Qadura Fares () was a Palestinian Authority minister without portfolio under Prime Minister Ahmed Qurei from 2003 to 2005, and a member of the Palestinian Legislative Council for Fatah from 1996 to 2006. He is a close friend, aide and adviser to senior Fatah leader Marwan Barghouti.  Fares is regarded as one of the principal architects of Fatah's 'young guard' movement, who briefly formed the al-Mustaqbal or "Future" list (2005) before joining with Mahmoud Abbas to form a united Fatah list for the upcoming elections.
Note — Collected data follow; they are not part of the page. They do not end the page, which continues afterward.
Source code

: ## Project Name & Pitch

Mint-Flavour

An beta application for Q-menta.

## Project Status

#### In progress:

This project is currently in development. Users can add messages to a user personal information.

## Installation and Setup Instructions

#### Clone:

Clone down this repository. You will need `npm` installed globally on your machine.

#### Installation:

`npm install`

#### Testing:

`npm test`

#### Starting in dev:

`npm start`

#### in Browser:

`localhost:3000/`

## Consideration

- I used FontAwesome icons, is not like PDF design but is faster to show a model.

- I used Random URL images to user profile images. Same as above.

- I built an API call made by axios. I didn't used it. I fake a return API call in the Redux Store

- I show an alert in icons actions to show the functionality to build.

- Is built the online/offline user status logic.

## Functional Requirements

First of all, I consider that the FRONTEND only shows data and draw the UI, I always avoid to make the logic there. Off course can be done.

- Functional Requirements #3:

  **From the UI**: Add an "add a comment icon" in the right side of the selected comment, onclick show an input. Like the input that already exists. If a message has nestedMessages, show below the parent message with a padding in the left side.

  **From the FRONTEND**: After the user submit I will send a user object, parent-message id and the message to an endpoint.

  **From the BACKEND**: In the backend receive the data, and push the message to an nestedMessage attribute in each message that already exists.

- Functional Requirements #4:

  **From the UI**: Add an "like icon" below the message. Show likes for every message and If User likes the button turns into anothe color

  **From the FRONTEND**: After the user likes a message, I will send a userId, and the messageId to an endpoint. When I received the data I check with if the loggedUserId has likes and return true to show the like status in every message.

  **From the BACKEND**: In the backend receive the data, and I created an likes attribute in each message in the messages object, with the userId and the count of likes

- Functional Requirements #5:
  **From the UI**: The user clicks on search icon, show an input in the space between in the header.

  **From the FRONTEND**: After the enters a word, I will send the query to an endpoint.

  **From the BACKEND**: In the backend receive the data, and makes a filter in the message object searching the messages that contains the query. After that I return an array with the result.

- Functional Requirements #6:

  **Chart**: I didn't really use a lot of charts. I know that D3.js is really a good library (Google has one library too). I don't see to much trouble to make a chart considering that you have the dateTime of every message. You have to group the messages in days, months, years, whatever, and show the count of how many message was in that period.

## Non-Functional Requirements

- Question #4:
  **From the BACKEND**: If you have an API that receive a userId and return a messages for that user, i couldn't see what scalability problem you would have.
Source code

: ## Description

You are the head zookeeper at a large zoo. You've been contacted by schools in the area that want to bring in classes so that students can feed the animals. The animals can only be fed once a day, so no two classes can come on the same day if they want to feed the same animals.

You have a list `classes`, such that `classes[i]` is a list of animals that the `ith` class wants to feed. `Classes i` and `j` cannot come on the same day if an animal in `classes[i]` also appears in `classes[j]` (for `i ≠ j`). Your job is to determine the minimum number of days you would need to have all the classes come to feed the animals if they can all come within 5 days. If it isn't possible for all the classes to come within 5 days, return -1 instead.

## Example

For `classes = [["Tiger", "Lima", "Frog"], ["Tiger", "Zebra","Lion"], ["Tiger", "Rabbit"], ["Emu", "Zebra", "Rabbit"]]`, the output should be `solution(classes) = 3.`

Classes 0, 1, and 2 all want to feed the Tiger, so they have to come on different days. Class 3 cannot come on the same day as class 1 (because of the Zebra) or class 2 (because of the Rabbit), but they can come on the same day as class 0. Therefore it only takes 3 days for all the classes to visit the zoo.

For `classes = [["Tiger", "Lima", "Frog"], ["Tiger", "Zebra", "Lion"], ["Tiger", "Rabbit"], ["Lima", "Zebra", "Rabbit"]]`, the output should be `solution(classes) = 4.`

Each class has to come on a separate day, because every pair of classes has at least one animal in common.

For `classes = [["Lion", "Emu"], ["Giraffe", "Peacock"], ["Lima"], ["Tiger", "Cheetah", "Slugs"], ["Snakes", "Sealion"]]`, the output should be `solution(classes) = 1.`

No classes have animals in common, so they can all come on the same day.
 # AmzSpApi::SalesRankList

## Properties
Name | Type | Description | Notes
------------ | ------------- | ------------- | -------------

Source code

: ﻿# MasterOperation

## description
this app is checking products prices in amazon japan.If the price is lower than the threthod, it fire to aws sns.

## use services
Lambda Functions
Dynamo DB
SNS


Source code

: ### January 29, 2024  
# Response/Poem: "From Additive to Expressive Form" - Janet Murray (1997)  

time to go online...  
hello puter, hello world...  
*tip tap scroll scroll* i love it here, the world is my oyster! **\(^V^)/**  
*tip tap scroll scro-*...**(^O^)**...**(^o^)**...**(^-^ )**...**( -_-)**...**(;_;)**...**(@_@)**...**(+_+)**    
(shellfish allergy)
Fares was not nominated in the united list for the 2006 elections, and ran unsuccessfully as an independent in the Ramallah district. Also, since at least 2011, Fares has been consistently referred to as the "head" of the Palestinian Prisoners Club, so it is unclear exactly what position Fares actually holds as he is not listed as either the President nor the Executive Director of the club, positions clearly identified with other individuals.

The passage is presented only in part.